Rendered images with source text
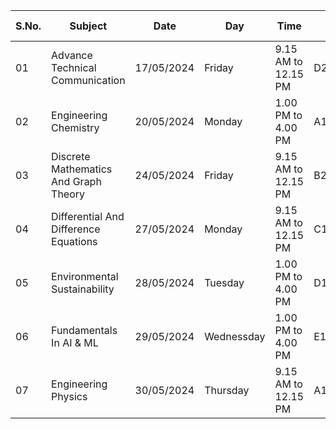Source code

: | S.No. | Subject                               | Date       | Day        | Time                | Slot        | Class Code | Class No.       | Faculty Name           |
| ----- | ------------------------------------- | ---------- | ---------- | ------------------- | ----------- | ---------- | --------------- | ---------------------- |
| 01    | Advance Technical Communication       | 17/05/2024 | Friday     | 9.15 AM to 12.15 PM | D24         | ENG2005    | BL2023240500891 | NARENDRA KUMAR         |
| 02    | Engineering Chemistry                 | 20/05/2024 | Monday     | 1.00 PM to 4.00 PM  | A11+A12+A13 | CHY1001    | BL2023240500631 | Dr. Manoj Acharya      |
| 03    | Discrete Mathematics And Graph Theory | 24/05/2024 | Friday     | 9.15 AM to 12.15 PM | B21+B22+B23 | MAT2002    | BL2023240500230 | Dr. Anil Kumar Shukla  |
| 04    | Differential And Difference Equations | 27/05/2024 | Monday     | 9.15 AM to 12.15 PM | C11+C12     | MAT2001    | BL2023240500068 | Dr. Akshara Makrariya  |
| 05    | Environmental Sustainability          | 28/05/2024 | Tuesday    | 1.00 PM to 4.00 PM  | D11         | CHY1006    | BL2023240500764 | Dr. Dipankar Sutradhar |
| 06    | Fundamentals In AI & ML               | 29/05/2024 | Wednessday | 1.00 PM to 4.00 PM  | E11+E12+E13 | CSA2001    | BL2023240500418 | Dr.M. Maragatharajan   |
| 07    | Engineering Physics                   | 30/05/2024 | Thursday   | 9.15 AM to 12.15 PM | A14+F11+F12 | PHY1001    | BL2023240500754 | Mr .Dharmendra kumar   |
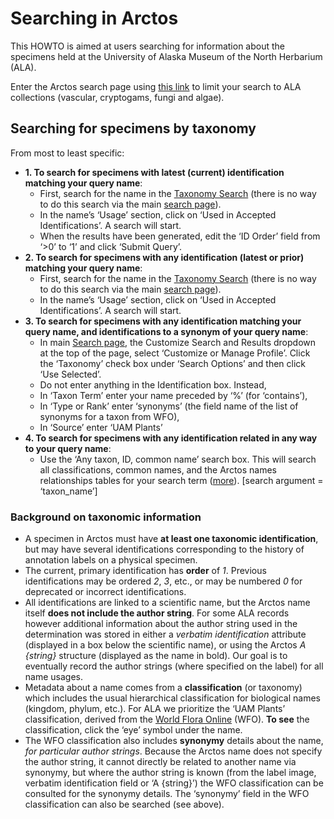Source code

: # Searching in Arctos

This HOWTO is aimed at users searching for information about the
specimens held at the University of Alaska Museum of the North
Herbarium (ALA).

Enter the Arctos search page using [this link][2] to limit your search
to ALA collections (vascular, cryptogams, fungi and algae).

## Searching for specimens by taxonomy

From most to least specific:

 * **1. To search for specimens with latest (current) identification
     matching your query name**:
    * First, search for the name in the [Taxonomy Search][4] (there is
      no way to do this search via the main [search page][2]).
    * In the name’s ‘Usage’ section, click on ‘Used in Accepted
      Identifications’. A search will start. 
    * When the results have been generated, edit the ‘ID Order’ field
      from ‘>0’ to ‘1’ and click ‘Submit Query’.
 * **2. To search for specimens with any identification (latest or prior)
     matching your query name**: 
    * First, search for the name in the [Taxonomy Search][4] (there is
      no way to do this search via the main [search page][2]).
    * In the name’s ‘Usage’ section, click on ‘Used in Accepted
      Identifications’. A search will start.
 * **3. To search for specimens with any identification matching
     your query name, and identifications to a synonym of your query
     name**: 
    * In main [Search page][2], the Customize Search and Results
      dropdown at the top of the page, select ‘Customize or Manage
      Profile’. Click the ‘Taxonomy’ check box under ‘Search Options’
      and then click ‘Use Selected’.
    * Do not enter anything in the Identification box. Instead,
    * In ‘Taxon Term’ enter your name preceded by ‘%’ (for ‘contains’),
    * In ‘Type or Rank’ enter ‘synonyms’ (the field name of the list
      of synonyms for a taxon from WFO),
    * In ‘Source’ enter ‘UAM Plants’ 
 * **4. To search for specimens with any identification related in any
     way to your query name**:
    * Use the ‘Any taxon, ID, common name’ search box. This will
      search all classifications, common names, and the Arctos names
      relationships tables for your search term ([more][3]). [search
      argument = ‘taxon_name’]

<!--  * In the
      Customize Search and Results dropdown at the top of the page,
      select ‘Customize or Manage Profile’. Click the ‘Identification
      Order’ check box under ‘Search Options’ and then click ‘Use
      Selected’.
    * Enter your name in the Identification box, with the kind of
      match required (‘match’ for exact match)
    * Enter ‘1’ in the Identification Order field. -->

### Background on taxonomic information

 * A specimen in Arctos must have **at least one taxonomic
   identification**, but may have several identifications corresponding
   to the history of annotation labels on a physical specimen.
 * The current, primary identification has **order** of _1_. Previous
   identifications may be ordered _2_, _3_, etc., or may be numbered _0_
   for deprecated or incorrect identifications.
 * All identifications are linked to a scientific name, but the Arctos
   name itself **does not include the author string**. For some ALA
   records however additional information about the author string used
   in the determination was stored in either a _verbatim
   identification_ attribute (displayed in a box below the scientific
   name), or using the Arctos _A {string}_ structure (displayed as the
   name in bold).  Our goal is to eventually record the author strings
   (where specified on the label) for all name usages.
 * Metadata about a name comes from a **classification** (or taxonomy)
   which includes the usual hierarchical classification for biological
   names (kingdom, phylum, etc.). For ALA we prioritize the ‘UAM
   Plants’ classification, derived from the [World Flora Online][1]
   (WFO). **To see** the classification, click the ‘eye’ symbol under
   the name.
 * The WFO classification also includes **synonymy** details about the
   name, _for particular author strings_.  Because the Arctos name
   does not specify the author string, it cannot directly be related
   to another name via synonymy, but where the author string is known
   (from the label image, verbatim identification field or ‘A
   {string}’) the WFO classification can be consulted for the synonymy
   details. The ‘synonymy’ field in the WFO classification can also be
   searched (see above).

[1]: https://wfoplantlist.org/
[2]: https://arctos.database.museum/search.cfm?guid_prefix=UAM:Herb,UAMb:Herb,UAM:Myco,UAM:Alg
[3]: https://handbook.arctosdb.org/how_to/How_to_Search_for_Specimens_with_Identification_and_Taxonomy.html#any-taxon-id-common-name
[4]: https://arctos.database.museum/taxonomy.cfm
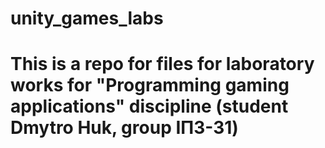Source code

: # unity_games_labs
# This is a repo for files for laboratory works for "Programming gaming applications" discipline (student Dmytro Huk, group ІПЗ-31)
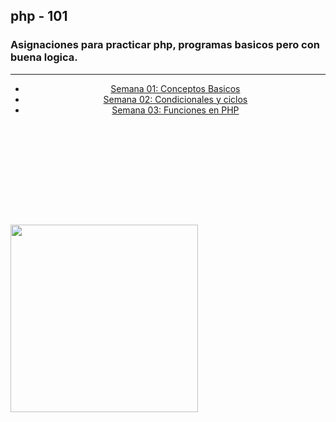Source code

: ## php - 101
### Asignaciones para practicar php, programas basicos pero con buena logica.

<?php

    include_once("./php/plantilla_cabeza.php");

?>

<head><link rel="stylesheet" href="./Css/style.css"></head>
<hr>

<header>
    <nav>
        <ul>
            <li><a href="./SEMANA01/index.md">Semana 01: Conceptos Basicos</a></li>
            <li><a href="./SEMANA02/indexCondicionales.md">Semana 02: Condicionales y ciclos</a></li>
            <li><a href="./SEMANA03/indexCiclos3.md">Semana 03: Funciones en PHP</a></li>
        </ul>
    </nav>
</header>

<br>
<br>
<br>
<br>
<br>
<br>
<br>

<img src="https://external-content.duckduckgo.com/iu/?u=http%3A%2F%2Flofrev.net%2Fwp-content%2Fphotos%2F2017%2F05%2Fphp_emblem.png&f=1&nofb=1&ipt=c207c53a0cbe99840fa296557705e1ddbed1615b57401f405adc57fa0e2f813b&ipo=images" width="300px" height="300px">

<?php

    include_once("./php/plantilla_pie.php");

?>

• [YOUR INSTRUCTIONS]:
From the first line of the records through the line containing "S.No. | Subject", please output exactly those lines and nothing more, leaving out the pictures.

• [SOLUTION FOR THIS EXERCISE]:
Source code

: | S.No. | Subject                               | Date       | Day        | Time                | Slot        | Class Code | Class No.       | Faculty Name           |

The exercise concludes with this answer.